Top 12 Mistakes 401k Investors Make

Top 12 Mistakes 401k Investors Make

Today's 401k accounts are mainly made up of mutual funds. Unfortunately, most investors have no clue as to how much their 401k costs them. Here's how to fix several common 401(k) problems


Here are the top 10 401K mistakes investors often make:

  1. Thinking the 401k is a free account
  2. Not having a written, proven investment strategy
  3. Not having a systematic formula to determine what type of funds to buy and how much of them to purchase
  4. Investing while looking in the rear view mirror.
  5. Overlapping investments
  6. Lack of professional support
  7. Asset allocation Train Wreck for 401k plans
  8. Moving your 401k to a salesperson and not a trusted fee-based advisor
  9. Staying in your 401k when you have the option of moving to an IRA
  10. Thinking someone at your company is watching over your account
  11. Investing in high commission-based investments
  12. Not learning from the history of the market

Mistake #1: Thinking the 401k is a free account

We first need to learn what the fees are. Mutual fund fees come in four flavors:>

  1. Annual expense fees - These can be found in the prospectus. They pay the fund manager, and can vary substantially.
  2. 12b-1 fees - Again, these can be found in the prospectus; they pay for the fund's advertising. Generally, they are between .25% and 1% per year.
  3. Sales loads - Simply speaking, these are the commissions paid to the representative for selling you the investment. The most common structures are A, B and C shares. Different share classes will make sense for different circumstances, but they all add costs to your investment. Again, the prospectus is a helpful tool to determine these fees. (Most larger 401k plans do not have sales loads attached to their mutual funds.)
  4. Portfolio turnover - This one is the wild card. Portfolio turnover refers to how much trading is done within the fund throughout the year. The higher the percentage, the higher the costs. Mr. John Bogle's research tells us that conservatively speaking, you pay .5% additional fees per 100% turnover. This may vary from year to year if the fund trades more in some years and less in others.

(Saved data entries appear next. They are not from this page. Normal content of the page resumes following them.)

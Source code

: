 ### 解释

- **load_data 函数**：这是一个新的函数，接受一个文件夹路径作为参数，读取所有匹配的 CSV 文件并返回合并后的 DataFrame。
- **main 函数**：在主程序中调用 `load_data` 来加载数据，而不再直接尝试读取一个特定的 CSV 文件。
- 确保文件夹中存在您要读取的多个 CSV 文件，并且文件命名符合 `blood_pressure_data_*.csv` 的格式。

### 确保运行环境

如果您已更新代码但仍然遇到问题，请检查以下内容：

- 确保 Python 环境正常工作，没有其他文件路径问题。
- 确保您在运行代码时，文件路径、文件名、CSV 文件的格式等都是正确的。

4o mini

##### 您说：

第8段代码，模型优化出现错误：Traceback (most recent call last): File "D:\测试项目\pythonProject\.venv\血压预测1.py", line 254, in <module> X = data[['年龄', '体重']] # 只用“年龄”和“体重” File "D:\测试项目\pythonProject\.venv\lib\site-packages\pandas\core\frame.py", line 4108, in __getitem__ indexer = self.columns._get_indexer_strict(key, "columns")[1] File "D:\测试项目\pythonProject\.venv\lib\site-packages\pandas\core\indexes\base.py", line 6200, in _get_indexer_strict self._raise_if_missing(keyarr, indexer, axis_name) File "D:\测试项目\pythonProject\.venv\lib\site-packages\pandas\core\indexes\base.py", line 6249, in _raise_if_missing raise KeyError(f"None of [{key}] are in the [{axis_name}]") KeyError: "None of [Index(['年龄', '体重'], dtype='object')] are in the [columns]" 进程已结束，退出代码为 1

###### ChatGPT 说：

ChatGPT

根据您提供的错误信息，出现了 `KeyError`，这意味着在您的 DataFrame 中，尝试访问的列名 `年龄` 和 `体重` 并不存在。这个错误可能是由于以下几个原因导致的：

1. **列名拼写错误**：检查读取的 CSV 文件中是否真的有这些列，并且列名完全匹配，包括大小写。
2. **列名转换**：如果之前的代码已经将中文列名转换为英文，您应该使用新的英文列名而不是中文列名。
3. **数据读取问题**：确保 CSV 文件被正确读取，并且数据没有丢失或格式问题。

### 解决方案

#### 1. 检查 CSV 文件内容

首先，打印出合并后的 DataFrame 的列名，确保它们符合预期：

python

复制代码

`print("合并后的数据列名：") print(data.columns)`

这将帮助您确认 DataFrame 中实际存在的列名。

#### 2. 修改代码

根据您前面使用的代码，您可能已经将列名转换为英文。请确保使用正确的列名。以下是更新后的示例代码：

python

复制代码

When you start adding up all the fees, it is not unusual for a fund to cost you more than 2.5% per year. If the markets average 10% per year, then you could easily see 25% or more of your gains eaten away by fund expenses.


Do these expenses show up on your statement? NO! They are taken out of the daily price per share of the mutual fund. As wise investors, we need to know exactly what we are paying, and we must do our best to keep our costs low. I'll let you figure out how the math works when the market is going down...(Hint: do you think the expenses go away in a down market?)


Mistake #2: Not having a written, proven investment strategy

Successful investors follow a proven strategy and system. Experienced investment advisors call this an "investor policy statement" where you put your goals, dreams, and limitations down in writing. The money is managed according to your long-term objectives and assumptions, not on hot tips or 'winging it.' This keeps both sides accountable and removes emotion from the decision-making process.


After dealing with thousands of 401k investors, one thing was shockingly clear to me. Most investors are "winging it" with the largest portions of their retirement! Amazed? Read on. One of the questions I would ask most participants was 'How does this 401k account fit into your overall financial strategy'? Are you ready for this? MOST people didn't have an answer. If you are in this camp, please think long and hard about your long-term goals and objectives. The burden of responsibility for employee's retirement has been transferred from employers to employees. This means we all have to make the best possible decisions with our hard-earned savings.


Mistake #3: Not having a systematic formula to determine what type of funds to buy and how much of them to purchase

Many 401k companies today only offer between 5-30 choices for your 401k, yet it can take as many as 6-10 asset classes and 12-15 investments to property diversify your portfolio. Many 401k plans don't even offer all of the asset classes we use with our clients as options within their plans.


So out of the 10,000 investment options available, you are working with 5-30 choices. I have found most 401k investors choose the funds in their plan based on past performance, tips from fellow employees, and sales material the record keeper of the 401k sends out. Unfortunately, this ends up in an asset allocation disaster.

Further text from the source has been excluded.